▸ **EXERCISE INPUTS**
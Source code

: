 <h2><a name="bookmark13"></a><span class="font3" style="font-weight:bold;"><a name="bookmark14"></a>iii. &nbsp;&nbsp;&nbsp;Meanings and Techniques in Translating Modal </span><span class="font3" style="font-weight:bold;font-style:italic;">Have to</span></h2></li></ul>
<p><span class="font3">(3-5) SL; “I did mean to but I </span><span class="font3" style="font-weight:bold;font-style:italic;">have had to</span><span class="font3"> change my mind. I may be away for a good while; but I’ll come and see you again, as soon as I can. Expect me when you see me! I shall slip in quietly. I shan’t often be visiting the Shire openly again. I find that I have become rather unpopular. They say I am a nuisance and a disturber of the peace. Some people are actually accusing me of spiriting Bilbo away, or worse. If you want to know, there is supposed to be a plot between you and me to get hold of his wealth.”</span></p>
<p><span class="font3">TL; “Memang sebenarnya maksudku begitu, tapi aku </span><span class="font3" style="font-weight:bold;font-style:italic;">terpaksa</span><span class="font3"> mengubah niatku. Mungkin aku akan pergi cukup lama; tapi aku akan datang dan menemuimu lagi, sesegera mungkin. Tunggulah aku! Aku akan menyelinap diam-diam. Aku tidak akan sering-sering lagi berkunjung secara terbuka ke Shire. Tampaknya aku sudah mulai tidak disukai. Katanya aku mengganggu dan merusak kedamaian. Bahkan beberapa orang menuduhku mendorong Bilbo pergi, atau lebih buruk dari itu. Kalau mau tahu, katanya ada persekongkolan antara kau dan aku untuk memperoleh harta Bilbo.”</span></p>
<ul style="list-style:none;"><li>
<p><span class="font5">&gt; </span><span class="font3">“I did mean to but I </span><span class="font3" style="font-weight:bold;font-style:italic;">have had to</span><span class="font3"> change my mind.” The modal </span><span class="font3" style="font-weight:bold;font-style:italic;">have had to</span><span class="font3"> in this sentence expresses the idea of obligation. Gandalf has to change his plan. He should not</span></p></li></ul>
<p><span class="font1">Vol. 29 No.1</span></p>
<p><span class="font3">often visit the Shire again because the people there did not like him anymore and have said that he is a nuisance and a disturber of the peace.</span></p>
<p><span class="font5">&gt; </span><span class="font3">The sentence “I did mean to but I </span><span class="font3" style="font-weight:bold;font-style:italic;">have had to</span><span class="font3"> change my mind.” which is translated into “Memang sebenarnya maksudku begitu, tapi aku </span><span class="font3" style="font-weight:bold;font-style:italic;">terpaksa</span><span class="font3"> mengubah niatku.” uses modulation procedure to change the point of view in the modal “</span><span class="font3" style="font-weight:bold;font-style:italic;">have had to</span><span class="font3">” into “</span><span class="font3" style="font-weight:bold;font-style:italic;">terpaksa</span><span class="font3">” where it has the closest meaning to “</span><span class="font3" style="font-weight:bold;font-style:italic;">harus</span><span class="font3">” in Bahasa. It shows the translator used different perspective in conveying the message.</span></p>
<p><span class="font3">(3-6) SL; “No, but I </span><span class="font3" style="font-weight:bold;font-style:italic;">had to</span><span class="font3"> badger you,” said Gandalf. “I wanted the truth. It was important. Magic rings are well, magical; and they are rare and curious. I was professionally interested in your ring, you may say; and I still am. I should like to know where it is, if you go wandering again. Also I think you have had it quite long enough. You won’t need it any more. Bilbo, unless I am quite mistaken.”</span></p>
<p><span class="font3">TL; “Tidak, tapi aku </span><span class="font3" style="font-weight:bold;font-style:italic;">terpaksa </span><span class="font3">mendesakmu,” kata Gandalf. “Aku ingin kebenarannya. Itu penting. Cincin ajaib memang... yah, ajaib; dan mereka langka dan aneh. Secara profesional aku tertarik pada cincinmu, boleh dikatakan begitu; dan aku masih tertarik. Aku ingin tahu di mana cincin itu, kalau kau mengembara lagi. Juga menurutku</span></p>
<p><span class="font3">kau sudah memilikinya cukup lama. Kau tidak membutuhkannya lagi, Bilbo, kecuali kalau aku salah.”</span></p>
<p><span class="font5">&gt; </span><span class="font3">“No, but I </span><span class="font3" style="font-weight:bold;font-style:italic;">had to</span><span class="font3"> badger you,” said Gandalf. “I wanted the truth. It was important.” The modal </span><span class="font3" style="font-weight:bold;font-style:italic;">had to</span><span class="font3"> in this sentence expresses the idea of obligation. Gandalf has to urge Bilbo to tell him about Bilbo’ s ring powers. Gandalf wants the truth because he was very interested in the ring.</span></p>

▸ **ACTIVITY**
Between the first line of the entries above and the line with "mind. I may", both included, copy every line exactly and nothing outside that range.

▸ **FINAL ANSWER**
Source code

: <h2><a name="bookmark13"></a><span class="font3" style="font-weight:bold;"><a name="bookmark14"></a>iii. &nbsp;&nbsp;&nbsp;Meanings and Techniques in Translating Modal </span><span class="font3" style="font-weight:bold;font-style:italic;">Have to</span></h2></li></ul>
<p><span class="font3">(3-5) SL; “I did mean to but I </span><span class="font3" style="font-weight:bold;font-style:italic;">have had to</span><span class="font3"> change my mind. I may be away for a good while; but I’ll come and see you again, as soon as I can. Expect me when you see me! I shall slip in quietly. I shan’t often be visiting the Shire openly again. I find that I have become rather unpopular. They say I am a nuisance and a disturber of the peace. Some people are actually accusing me of spiriting Bilbo away, or worse. If you want to know, there is supposed to be a plot between you and me to get hold of his wealth.”</span></p>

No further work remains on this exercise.